And they all came into the Ark.

For to get out of the rain.

——

Rats! Hamlin Town (with Bishop Hatto thrown in) cannot offer a comparison with our sufferings from these pestilent vermin.

During the day time they contented themselves with playing in twos and threes about the house, getting in the way of our feet, and generally making themselves a nuisance. But at night when we had retired to rest, they came in their hundreds, from their homes beneath the house, and to use an expressive Americanism "simply bought the place."

I am not naturally a "Mrs. Gummidge," but in this instance I am certain I suffered more than any others in Remyo. Why the rats should have preferred my room I know not, but undoubtedly they did. They gave balls every night on my dressing table, and organised athletic sports, chiefly hurdle races, on the floor. They had glorious supper parties on my trunks, leaving the whole place scattered with half-eaten walnuts, bits of biscuit, and morsels of cheese. They had concerts and debating societies in the still hours of the night, brawls and squabbles at all times; and true to tradition, made nests inside my Sunday hats, helping themselves to such of my finery as took their fancy.
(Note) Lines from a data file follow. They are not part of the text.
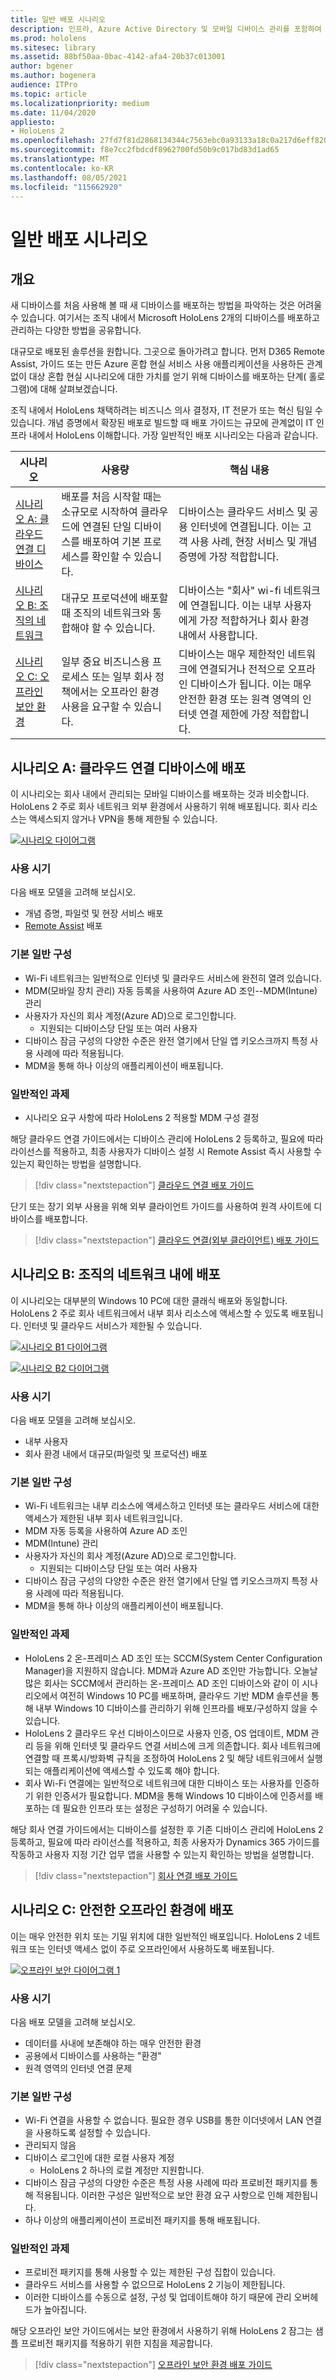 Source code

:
 ```yaml
---
title: 일반 배포 시나리오
description: 인프라, Azure Active Directory 및 모바일 디바이스 관리를 포함하여 엔터프라이즈 환경에서 HoloLens 배포하고 관리하는 방법에 대해 자세히 알아봅니다.
ms.prod: hololens
ms.sitesec: library
ms.assetid: 88bf50aa-0bac-4142-afa4-20b37c013001
author: bgener
ms.author: bogenera
audience: ITPro
ms.topic: article
ms.localizationpriority: medium
ms.date: 11/04/2020
appliesto:
- HoloLens 2
ms.openlocfilehash: 27fd7f81d2868134344c7563ebc0a93133a18c0a217d6eff820b5f322e9271a7
ms.sourcegitcommit: f8e7cc2fbdcdf8962700fd50b9c017bd83d1ad65
ms.translationtype: MT
ms.contentlocale: ko-KR
ms.lasthandoff: 08/05/2021
ms.locfileid: "115662920"
---
```

# <a name="common-deployment-scenarios"></a>일반 배포 시나리오

## <a name="overview"></a>개요

새 디바이스를 처음 사용해 볼 때 새 디바이스를 배포하는 방법을 파악하는 것은 어려울 수 있습니다. 여기서는 조직 내에서 Microsoft HoloLens 2개의 디바이스를 배포하고 관리하는 다양한 방법을 공유합니다.

대규모로 배포된 솔루션을 원합니다. 그곳으로 돌아가려고 합니다. 먼저 D365 Remote Assist, 가이드 또는 만든 Azure 혼합 현실 서비스 사용 애플리케이션을 사용하든 관계없이 대상 혼합 현실 시나리오에 대한 가치를 얻기 위해 디바이스를 배포하는 단계( 홀로그램)에 대해 살펴보겠습니다.

조직 내에서 HoloLens 채택하려는 비즈니스 의사 결정자, IT 전문가 또는 혁신 팀일 수 있습니다. 개념 증명에서 확장된 배포로 빌드할 때 배포 가이드는 규모에 관계없이 IT 인프라 내에서 HoloLens 이해합니다. 가장 일반적인 배포 시나리오는 다음과 같습니다.

| 시나리오 |사용량 | 핵심 내용 |
|---------|---------|---------|
| [시나리오 A: 클라우드 연결 디바이스](hololens2-cloud-connected-overview.md) | 배포를 처음 시작할 때는 소규모로 시작하여 클라우드에 연결된 단일 디바이스를 배포하여 기본 프로세스를 확인할 수 있습니다. | 디바이스는 클라우드 서비스 및 공용 인터넷에 연결됩니다. 이는 고객 사용 사례, 현장 서비스 및 개념 증명에 가장 적합합니다.|
| [시나리오 B: 조직의 네트워크](hololens2-corp-connected-overview.md) | 대규모 프로덕션에 배포할 때 조직의 네트워크와 통합해야 할 수 있습니다. | 디바이스는 "회사" wi-fi 네트워크에 연결됩니다. 이는 내부 사용자에게 가장 적합하거나 회사 환경 내에서 사용합니다.|
| [시나리오 C: 오프라인 보안 환경](hololens-common-scenarios-offline-secure.md) | 일부 중요 비즈니스용 프로세스 또는 일부 회사 정책에서는 오프라인 환경 사용을 요구할 수 있습니다. | 디바이스는 매우 제한적인 네트워크에 연결되거나 전적으로 오프라인 디바이스가 됩니다. 이는 매우 안전한 환경 또는 원격 영역의 인터넷 연결 제한에 가장 적합합니다. |

## <a name="scenario-a-deploy-to-cloud-connected-devices"></a>시나리오 A: 클라우드 연결 디바이스에 배포

이 시나리오는 회사 내에서 관리되는 모바일 디바이스를 배포하는 것과 비슷합니다. HoloLens 2 주로 회사 네트워크 외부 환경에서 사용하기 위해 배포됩니다. 회사 리소스는 액세스되지 않거나 VPN을 통해 제한될 수 있습니다.

[![시나리오 다이어그램](images/deployment-guides-revised-scenario-a.png)](images/deployment-guides-revised-scenario-a.png#lightbox)

### <a name="when-to-use"></a>사용 시기

다음 배포 모델을 고려해 보십시오.

* 개념 증명, 파일럿 및 현장 서비스 배포
* [Remote Assist](hololens2-options-remote-assist.md) 배포

### <a name="basic-common-configurations"></a>기본 일반 구성

* Wi-Fi 네트워크는 일반적으로 인터넷 및 클라우드 서비스에 완전히 열려 있습니다.
* MDM(모바일 장치 관리) 자동 등록을 사용하여 Azure AD 조인--MDM(Intune) 관리
* 사용자가 자신의 회사 계정(Azure AD)으로 로그인합니다.
  * 지원되는 디바이스당 단일 또는 여러 사용자
* 디바이스 잠금 구성의 다양한 수준은 완전 열기에서 단일 앱 키오스크까지 특정 사용 사례에 따라 적용됩니다.
* MDM을 통해 하나 이상의 애플리케이션이 배포됩니다.

### <a name="common-challenges"></a>일반적인 과제

* 시나리오 요구 사항에 따라 HoloLens 2 적용할 MDM 구성 결정

해당 클라우드 연결 가이드에서는 디바이스 관리에 HoloLens 2 등록하고, 필요에 따라 라이선스를 적용하고, 최종 사용자가 디바이스 설정 시 Remote Assist 즉시 사용할 수 있는지 확인하는 방법을 설명합니다.

> [!div class="nextstepaction"]
> [클라우드 연결 배포 가이드](hololens2-cloud-connected-overview.md)

단기 또는 장기 외부 사용을 위해 외부 클라이언트 가이드를 사용하여 원격 사이트에 디바이스를 배포합니다.

> [!div class="nextstepaction"]
> [클라우드 연결(외부 클라이언트) 배포 가이드](hololens2-deployment-guide.md)

## <a name="scenario-b-deploy-inside-your-organizations-network"></a>시나리오 B: 조직의 네트워크 내에 배포

이 시나리오는 대부분의 Windows 10 PC에 대한 클래식 배포와 동일합니다. HoloLens 2 주로 회사 네트워크에서 내부 회사 리소스에 액세스할 수 있도록 배포됩니다. 인터넷 및 클라우드 서비스가 제한될 수 있습니다. 

[![시나리오 B1 다이어그램](images/deployment-guides-revised-scenario-b-01-1.png)](images/deployment-guides-revised-scenario-b-01-1.png#lightbox)

[![시나리오 B2 다이어그램](images/deployment-guides-revised-scenario-b-02-1.png)](images/deployment-guides-revised-scenario-b-02-1.png#lightbox)

### <a name="when-to-use"></a>사용 시기

다음 배포 모델을 고려해 보십시오.

* 내부 사용자
* 회사 환경 내에서 대규모(파일럿 및 프로덕션) 배포

### <a name="basic-common-configurations"></a>기본 일반 구성

* Wi-Fi 네트워크는 내부 리소스에 액세스하고 인터넷 또는 클라우드 서비스에 대한 액세스가 제한된 내부 회사 네트워크입니다.
* MDM 자동 등록을 사용하여 Azure AD 조인
* MDM(Intune) 관리
* 사용자가 자신의 회사 계정(Azure AD)으로 로그인합니다.
  * 지원되는 디바이스당 단일 또는 여러 사용자
* 디바이스 잠금 구성의 다양한 수준은 완전 열기에서 단일 앱 키오스크까지 특정 사용 사례에 따라 적용됩니다.
* MDM을 통해 하나 이상의 애플리케이션이 배포됩니다.

### <a name="common-challenges"></a>일반적인 과제

* HoloLens 2 온-프레미스 AD 조인 또는 SCCM(System Center Configuration Manager)을 지원하지 않습니다. MDM과 Azure AD 조인만 가능합니다. 오늘날 많은 회사는 SCCM에서 관리하는 온-프레미스 AD 조인 디바이스와 같이 이 시나리오에서 여전히 Windows 10 PC를 배포하며, 클라우드 기반 MDM 솔루션을 통해 내부 Windows 10 디바이스를 관리하기 위해 인프라를 배포/구성하지 않을 수 있습니다.
* HoloLens 2 클라우드 우선 디바이스이므로 사용자 인증, OS 업데이트, MDM 관리 등을 위해 인터넷 및 클라우드 연결 서비스에 크게 의존합니다. 회사 네트워크에 연결할 때 프록시/방화벽 규칙을 조정하여 HoloLens 2 및 해당 네트워크에서 실행되는 애플리케이션에 액세스할 수 있도록 해야 합니다.
* 회사 Wi-Fi 연결에는 일반적으로 네트워크에 대한 디바이스 또는 사용자를 인증하기 위한 인증서가 필요합니다. MDM을 통해 Windows 10 디바이스에 인증서를 배포하는 데 필요한 인프라 또는 설정은 구성하기 어려울 수 있습니다.

해당 회사 연결 가이드에서는 디바이스를 설정한 후 기존 디바이스 관리에 HoloLens 2 등록하고, 필요에 따라 라이선스를 적용하고, 최종 사용자가 Dynamics 365 가이드를 작동하고 사용자 지정 기간 업무 앱을 사용할 수 있는지 확인하는 방법을 설명합니다.

> [!div class="nextstepaction"]
> [회사 연결 배포 가이드](hololens2-corp-connected-overview.md)

## <a name="scenario-c-deploy-in-secure-offline-environment"></a>시나리오 C: 안전한 오프라인 환경에 배포

이는 매우 안전한 위치 또는 기밀 위치에 대한 일반적인 배포입니다. HoloLens 2 네트워크 또는 인터넷 액세스 없이 주로 오프라인에서 사용하도록 배포됩니다.

[![오프라인 보안 다이어그램 1](images/deployment-guides-revised-scenario-c-01.png)](images/deployment-guides-revised-scenario-c-01.png#lightbox)

### <a name="when-to-use"></a>사용 시기

다음 배포 모델을 고려해 보십시오.

* 데이터를 사내에 보존해야 하는 매우 안전한 환경
* 공용에서 디바이스를 사용하는 "환경"
* 원격 영역의 인터넷 연결 문제

### <a name="basic-common-configurations"></a>기본 일반 구성

* Wi-Fi 연결을 사용할 수 없습니다. 필요한 경우 USB를 통한 이더넷에서 LAN 연결을 사용하도록 설정할 수 있습니다.
* 관리되지 않음
* 디바이스 로그인에 대한 로컬 사용자 계정
  * HoloLens 2 하나의 로컬 계정만 지원합니다.
* 디바이스 잠금 구성의 다양한 수준은 특정 사용 사례에 따라 프로비전 패키지를 통해 적용됩니다. 이러한 구성은 일반적으로 보안 환경 요구 사항으로 인해 제한됩니다.
* 하나 이상의 애플리케이션이 프로비전 패키지를 통해 배포됩니다.

### <a name="common-challenges"></a>일반적인 과제

* 프로비전 패키지를 통해 사용할 수 있는 제한된 구성 집합이 있습니다.
* 클라우드 서비스를 사용할 수 없으므로 HoloLens 2 기능이 제한됩니다.
* 이러한 디바이스를 수동으로 설정, 구성 및 업데이트해야 하기 때문에 관리 오버헤드가 높아집니다.

해당 오프라인 보안 가이드에서는 보안 환경에서 사용하기 위해 HoloLens 2 잠그는 샘플 프로비전 패키지를 적용하기 위한 지침을 제공합니다.

> [!div class="nextstepaction"]
> [오프라인 보안 환경 배포 가이드](hololens-common-scenarios-offline-secure.md)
As I have said, they came in their hundreds, and I was powerless against them. In vain did I sit up in bed and "shoo" and clap my hands, they would pause for an instant, as the revellers in Brussels paused when they heard the cannon of Quatre Bras, then: "On with the dance let joy be unconfined, no sleep till morn when rats and walnuts meet," and the noise would become more deafening than ever. I think they grew to enjoy my "shooings;" "the more noise the merrier" was evidently their motto; but one night when I dozed off after making myself particularly disagreeable, a large rat sprang upon my pillow, tore aside the mosquito curtains, and hit me violently with its tail. They are revengeful creatures.

And what appetites they had? Poison they scoffed at, but ate everything else that was not soldered up in tin boxes, (from our Christmas pudding, to the Baby's pelisses, and my best gloves). Their most criminal act of depredation, was in regard to my brother's pipe. It was a beautifully grained pipe which I took out from England for a Christmas present. On Christmas Eve the rats penetrated into the drawer where I kept it, tore away the wrappings, and set to work. In the morning nothing was left but the stem, the perforated and jagged remains of the bowl, and a little heap of chawed bits of wood. My brother was very angry when I broke the news to him, but it wasn't my fault, they were his rats; he ought to have had them under better control.

We got a dog, but he was useless. He was a pariah puppy, of respectable parents; a cheery, popular fellow, who had so many evening engagements among his friends in the village, that he could scarcely ever spare a night at home; and during the day time he mostly slept. My sister and I both disliked him, she because he would worry the Baby's legs, I because he developed such an unbounded devotion to my shoes.